GONE are the days of naughty seaside postcards and a hastily scrawled “wish you were here.”

Richard Cornwell

GONE are the days of naughty seaside postcards and a hastily scrawled “wish you were here.”

Today friends and family of holidaymakers to Felixstowe can really see what they are missing with a new DVD postcard.

Instead of trying to read tiny handwriting squeezed onto the back of a cardboard post card, which more often than not has a Royal Mail frank printed over it, people can now sit down to a 30 minute film.

Shops in the town are stocking the DVD postcard alongside the more traditional cardboard ones.

The disc has been filmed by Dave Alligan who wanted to promote the town further afield.

He said: “I thought we ought to have a modern way of saying to friends and family 'wish you were here' and thought a DVD postcard was a great way of doing that.

“A lot of people still buy postcards but the photos are often very old now and they really need updating and they don't say very much about a place.

“Whenever I tell people I come from Felixstowe, they always say, 'oh, the port'.

“I wanted to show people there is more to Felixstowe than a port - that we are a town with lots of attractions and lovely areas and a great seafront.”

It took Mr Alligan, of Brackley Close, Felixstowe, about a year to put the DVD together - filming all aspects of the resort and then editing it.

He said: “A lot of it was waiting around for fine weather days to get nice blue skies, but some of the shots like inside the leisure centre and other places I needed to arrange with people and get permission to do, so it did take a bit of time.

“I am pleased with it and I think it is nicely self-contained - it covers all the town, not just the seafront, but Felixstowe Ferry and the countryside and town centre to give a real flavour of what people will find if they come to Felixstowe.

“I hope people will buy it and sent it like a postcard and it will really take off.”

Mr Alligan runs a company called Golden Memories Sound and Design, which specialises in transferring video, photos, film and vinyl records and cassettes onto DVDs and CDs, as well as web design and wedding videos.

Last year the company released a film called Felixstowe for Sun and Fun featuring old colour footage from the 1940s and 1950s.

- The postcard DVD is available from Treasure Chest, Magpie Books, The Card Centre, Peewit Caravan Park and Felixstowe Beach Holiday Park, in Felixstowe, cost £4.99.

- Would you like to receive a DVD postcard from family on holiday?
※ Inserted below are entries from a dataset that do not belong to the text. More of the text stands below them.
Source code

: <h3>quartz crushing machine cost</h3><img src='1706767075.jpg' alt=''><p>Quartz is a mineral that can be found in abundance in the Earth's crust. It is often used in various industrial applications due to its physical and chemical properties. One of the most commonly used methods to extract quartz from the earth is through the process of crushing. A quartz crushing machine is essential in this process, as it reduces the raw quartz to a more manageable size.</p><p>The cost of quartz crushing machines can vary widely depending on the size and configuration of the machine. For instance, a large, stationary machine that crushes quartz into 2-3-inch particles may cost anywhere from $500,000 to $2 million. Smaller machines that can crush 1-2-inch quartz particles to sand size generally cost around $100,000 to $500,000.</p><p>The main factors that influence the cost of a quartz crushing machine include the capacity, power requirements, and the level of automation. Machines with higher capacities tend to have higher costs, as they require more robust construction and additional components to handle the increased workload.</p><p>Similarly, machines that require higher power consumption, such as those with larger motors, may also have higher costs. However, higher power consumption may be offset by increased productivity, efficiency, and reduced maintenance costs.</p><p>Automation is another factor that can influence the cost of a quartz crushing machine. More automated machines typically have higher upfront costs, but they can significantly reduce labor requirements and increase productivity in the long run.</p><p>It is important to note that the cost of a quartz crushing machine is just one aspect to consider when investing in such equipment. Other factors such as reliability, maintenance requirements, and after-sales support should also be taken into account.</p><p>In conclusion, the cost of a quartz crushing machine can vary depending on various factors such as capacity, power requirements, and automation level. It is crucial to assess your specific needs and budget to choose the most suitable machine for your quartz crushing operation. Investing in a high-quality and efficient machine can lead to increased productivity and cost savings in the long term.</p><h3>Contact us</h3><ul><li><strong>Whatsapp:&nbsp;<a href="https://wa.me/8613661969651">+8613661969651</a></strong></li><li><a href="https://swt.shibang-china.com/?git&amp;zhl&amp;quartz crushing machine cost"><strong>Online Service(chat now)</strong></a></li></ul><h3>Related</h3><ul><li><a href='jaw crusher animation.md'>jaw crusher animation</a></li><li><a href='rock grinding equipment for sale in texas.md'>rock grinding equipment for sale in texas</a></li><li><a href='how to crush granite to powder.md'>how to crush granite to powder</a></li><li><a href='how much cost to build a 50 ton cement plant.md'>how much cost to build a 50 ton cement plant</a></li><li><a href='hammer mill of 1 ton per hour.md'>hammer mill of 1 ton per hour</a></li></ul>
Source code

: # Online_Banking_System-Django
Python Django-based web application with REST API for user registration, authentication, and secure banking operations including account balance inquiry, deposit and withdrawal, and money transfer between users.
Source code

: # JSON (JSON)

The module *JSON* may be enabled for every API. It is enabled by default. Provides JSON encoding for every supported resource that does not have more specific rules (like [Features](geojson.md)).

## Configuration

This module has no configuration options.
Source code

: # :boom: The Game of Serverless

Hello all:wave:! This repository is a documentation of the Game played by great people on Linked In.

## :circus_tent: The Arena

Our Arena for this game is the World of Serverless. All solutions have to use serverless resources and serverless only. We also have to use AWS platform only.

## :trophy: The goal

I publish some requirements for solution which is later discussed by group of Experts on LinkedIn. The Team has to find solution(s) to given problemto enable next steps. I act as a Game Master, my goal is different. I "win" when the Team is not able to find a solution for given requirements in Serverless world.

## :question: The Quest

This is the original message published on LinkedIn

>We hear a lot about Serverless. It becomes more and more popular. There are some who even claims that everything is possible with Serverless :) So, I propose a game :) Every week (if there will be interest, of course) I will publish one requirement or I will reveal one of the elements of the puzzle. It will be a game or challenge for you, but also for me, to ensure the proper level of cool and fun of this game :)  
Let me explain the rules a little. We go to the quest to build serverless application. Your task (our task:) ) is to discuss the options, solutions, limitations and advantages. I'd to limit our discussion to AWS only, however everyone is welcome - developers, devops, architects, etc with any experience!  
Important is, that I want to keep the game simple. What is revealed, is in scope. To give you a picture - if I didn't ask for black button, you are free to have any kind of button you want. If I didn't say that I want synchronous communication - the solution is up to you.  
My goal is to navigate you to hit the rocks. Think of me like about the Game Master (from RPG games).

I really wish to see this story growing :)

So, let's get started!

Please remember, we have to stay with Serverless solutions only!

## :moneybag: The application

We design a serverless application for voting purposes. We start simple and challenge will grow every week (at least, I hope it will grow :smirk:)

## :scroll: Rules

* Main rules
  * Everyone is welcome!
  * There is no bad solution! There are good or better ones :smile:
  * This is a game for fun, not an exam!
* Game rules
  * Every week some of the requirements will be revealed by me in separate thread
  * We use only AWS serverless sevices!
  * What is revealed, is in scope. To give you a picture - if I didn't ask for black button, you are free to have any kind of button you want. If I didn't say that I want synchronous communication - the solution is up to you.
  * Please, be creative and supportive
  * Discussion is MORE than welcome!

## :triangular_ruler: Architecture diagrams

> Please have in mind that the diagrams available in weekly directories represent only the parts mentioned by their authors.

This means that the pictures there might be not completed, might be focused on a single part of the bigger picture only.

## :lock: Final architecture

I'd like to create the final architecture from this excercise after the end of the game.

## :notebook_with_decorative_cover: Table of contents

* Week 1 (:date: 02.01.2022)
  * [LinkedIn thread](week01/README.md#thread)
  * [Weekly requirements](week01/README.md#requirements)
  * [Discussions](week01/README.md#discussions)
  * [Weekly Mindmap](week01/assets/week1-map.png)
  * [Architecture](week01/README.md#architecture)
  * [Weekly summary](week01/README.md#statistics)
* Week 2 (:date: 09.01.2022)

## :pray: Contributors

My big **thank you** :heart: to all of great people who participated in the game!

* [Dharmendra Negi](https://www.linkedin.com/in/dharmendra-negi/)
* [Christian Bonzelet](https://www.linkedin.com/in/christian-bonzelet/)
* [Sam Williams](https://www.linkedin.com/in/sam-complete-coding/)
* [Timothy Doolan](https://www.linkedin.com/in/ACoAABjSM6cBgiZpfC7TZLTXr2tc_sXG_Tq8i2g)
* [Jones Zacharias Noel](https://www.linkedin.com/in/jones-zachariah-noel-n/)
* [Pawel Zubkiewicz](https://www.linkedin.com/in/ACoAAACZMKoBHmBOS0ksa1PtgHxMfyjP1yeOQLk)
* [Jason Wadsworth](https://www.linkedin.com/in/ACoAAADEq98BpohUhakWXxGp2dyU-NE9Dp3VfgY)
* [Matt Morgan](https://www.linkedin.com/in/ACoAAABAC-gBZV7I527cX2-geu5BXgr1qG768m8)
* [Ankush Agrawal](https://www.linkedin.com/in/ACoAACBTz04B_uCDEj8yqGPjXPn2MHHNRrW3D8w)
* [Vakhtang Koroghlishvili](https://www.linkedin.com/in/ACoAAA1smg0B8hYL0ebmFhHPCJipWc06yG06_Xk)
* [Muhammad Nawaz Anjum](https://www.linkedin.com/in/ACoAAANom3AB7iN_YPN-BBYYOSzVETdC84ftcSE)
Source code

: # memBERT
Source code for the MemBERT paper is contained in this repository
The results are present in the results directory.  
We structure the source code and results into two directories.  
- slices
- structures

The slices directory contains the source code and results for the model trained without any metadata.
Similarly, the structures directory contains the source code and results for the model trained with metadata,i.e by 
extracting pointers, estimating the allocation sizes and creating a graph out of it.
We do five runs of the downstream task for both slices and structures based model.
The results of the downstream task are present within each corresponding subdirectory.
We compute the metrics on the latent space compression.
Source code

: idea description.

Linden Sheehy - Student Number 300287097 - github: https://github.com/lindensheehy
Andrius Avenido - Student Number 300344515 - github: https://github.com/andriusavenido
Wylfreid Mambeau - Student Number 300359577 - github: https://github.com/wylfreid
Write to Your Letters, Evening Star, 30 Lower Brook Street, Ipswich, IP4 1AN, or e-mail EveningStarLetters@eveningstar.co.uk

FASTFACTS: Wish you were here . . . the old-fashioned way

- Sending postcards in Britain began in 1870 but it was not until 1894 when the Post Office gave the green light to their private publication for use through the mail that picture postcards started to became more common - usually seaside and city views.

- By 1902, cards had been published featuring the Boer War and royal events, and in that year, the Post Office allowed both address and message to be written on one side of the card, freeing up the whole of the other for the picture.

- From then on, postcards exploded in popularity - people bought them to keep as souvenirs as well as to send to friends, and postcards had their first golden era as collectables.

- After a period of decline, the postcard began to be regain popularity in the 1970s as an advertising and art item, and today has a high profile again in High Street shops, lifestyle bars and cafes, and entertainment venues.

WHEN Felixstowe was in its heyday and the railway was bringing 20,000 visitors a day at the height of the summer season, a postcard was as quick as an email - well, almost.

People arriving on an early morning train from Ipswich in the early years of the last century could quickly buy and write a card and pop it in the post to let family know they were there safely.

The resort had rolling postal collections at the time and often a postcard sent in the morning would be collected, sorted and whipped up to Ipswich by train.

People in the county town would often find cards posted that day in their third delivery of the day.